Adjusted net loss, a non-GAAP measure defined below, was $84.5 million, or $1.28 per diluted share in the second quarter of 2018 compared to adjusted net income of $12.5 million, or $0.19 per diluted share for the comparable period of 2017.  Excluding the aforementioned impairment expense and related tax impacts would have led to an adjusted net income of $36.8 million, or $0.56 per diluted share in the second quarter of 2018.

Net cash from operating activities was $175.7 million in the second quarter of 2018, compared to $132.9 million in the comparable 2017 period.  Adjusted cash flows from operations, a non-GAAP financial measure defined below, were $199.3 million in the second quarter of 2018, compared to $142.9 million in the comparable 2017 period.

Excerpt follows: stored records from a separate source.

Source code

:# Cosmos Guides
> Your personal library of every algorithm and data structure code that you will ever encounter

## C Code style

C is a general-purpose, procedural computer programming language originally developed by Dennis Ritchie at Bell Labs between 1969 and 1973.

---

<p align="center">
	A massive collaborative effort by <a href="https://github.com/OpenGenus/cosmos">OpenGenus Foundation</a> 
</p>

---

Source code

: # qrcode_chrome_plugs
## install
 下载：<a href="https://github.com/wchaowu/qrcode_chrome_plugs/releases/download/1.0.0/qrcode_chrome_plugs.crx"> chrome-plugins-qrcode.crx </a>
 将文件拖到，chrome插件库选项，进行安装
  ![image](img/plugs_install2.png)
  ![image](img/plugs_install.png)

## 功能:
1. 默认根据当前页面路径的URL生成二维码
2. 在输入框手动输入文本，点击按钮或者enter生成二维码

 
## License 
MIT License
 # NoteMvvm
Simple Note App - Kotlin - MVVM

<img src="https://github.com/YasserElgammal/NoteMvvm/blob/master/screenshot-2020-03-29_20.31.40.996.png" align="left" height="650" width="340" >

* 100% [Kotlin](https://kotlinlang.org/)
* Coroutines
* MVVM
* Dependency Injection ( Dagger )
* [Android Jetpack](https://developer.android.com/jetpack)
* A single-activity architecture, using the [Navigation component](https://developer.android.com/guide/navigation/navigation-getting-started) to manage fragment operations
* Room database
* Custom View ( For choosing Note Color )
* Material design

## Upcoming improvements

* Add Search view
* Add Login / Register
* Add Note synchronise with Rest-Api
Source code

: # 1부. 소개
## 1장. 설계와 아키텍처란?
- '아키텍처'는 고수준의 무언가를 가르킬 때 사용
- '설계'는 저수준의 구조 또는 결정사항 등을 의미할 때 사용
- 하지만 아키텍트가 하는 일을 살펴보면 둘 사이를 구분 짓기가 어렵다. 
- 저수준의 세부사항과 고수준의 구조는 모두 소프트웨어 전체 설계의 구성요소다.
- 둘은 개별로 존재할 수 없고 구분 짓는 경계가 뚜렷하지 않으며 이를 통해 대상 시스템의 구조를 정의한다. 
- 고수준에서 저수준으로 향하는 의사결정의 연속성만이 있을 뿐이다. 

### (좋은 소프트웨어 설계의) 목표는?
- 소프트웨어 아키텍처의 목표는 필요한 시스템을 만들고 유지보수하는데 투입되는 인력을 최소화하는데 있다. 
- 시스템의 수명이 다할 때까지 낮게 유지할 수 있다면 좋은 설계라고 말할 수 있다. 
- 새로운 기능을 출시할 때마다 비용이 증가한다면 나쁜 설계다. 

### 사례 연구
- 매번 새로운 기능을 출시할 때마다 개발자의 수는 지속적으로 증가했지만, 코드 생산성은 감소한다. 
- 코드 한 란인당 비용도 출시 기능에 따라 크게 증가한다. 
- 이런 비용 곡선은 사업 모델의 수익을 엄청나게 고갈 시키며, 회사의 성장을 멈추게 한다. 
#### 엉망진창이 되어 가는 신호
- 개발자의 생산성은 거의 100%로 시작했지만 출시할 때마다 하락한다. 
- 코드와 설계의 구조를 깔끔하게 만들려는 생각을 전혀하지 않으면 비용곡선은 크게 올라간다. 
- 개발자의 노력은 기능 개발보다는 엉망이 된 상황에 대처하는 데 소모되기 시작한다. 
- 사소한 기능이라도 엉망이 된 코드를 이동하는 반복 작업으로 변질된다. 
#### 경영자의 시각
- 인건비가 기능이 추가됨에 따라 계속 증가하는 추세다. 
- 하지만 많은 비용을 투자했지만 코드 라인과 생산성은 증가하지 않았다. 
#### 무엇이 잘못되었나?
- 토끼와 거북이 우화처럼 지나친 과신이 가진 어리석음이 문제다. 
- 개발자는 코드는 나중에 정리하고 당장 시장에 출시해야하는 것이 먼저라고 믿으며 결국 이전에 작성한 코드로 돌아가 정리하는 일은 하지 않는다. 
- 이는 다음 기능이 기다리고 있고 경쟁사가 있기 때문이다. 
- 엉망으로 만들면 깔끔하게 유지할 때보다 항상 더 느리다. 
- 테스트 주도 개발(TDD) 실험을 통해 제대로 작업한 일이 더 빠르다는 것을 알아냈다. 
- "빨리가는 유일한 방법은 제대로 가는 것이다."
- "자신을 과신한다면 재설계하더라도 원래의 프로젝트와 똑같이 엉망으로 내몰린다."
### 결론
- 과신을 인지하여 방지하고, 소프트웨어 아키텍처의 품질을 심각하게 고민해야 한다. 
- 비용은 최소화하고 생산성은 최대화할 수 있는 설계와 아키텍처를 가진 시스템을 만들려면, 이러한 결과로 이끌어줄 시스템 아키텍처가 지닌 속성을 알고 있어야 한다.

2018 Updated Capital Investment Outlook and Financial Guidance

The Company increased its full-year 2018 production range to 40 to 42 MMBoe. The one MMBoe increase to the mid-point of the range compared to that of prior guidance is largely driven by Delaware basin outperformance.  The Company increased its expected December 2018 exit rate to be approximately 135,000 Boe per day.  As with the Company’s previous guidance, the potential positive impact from flush production associated with the recent midstream processing expansions in the Wattenberg Field is not included.  For the full-year, the Company reaffirms its production mix ranges of 42-45% crude oil, 19-22% NGLs and 32-35% natural gas.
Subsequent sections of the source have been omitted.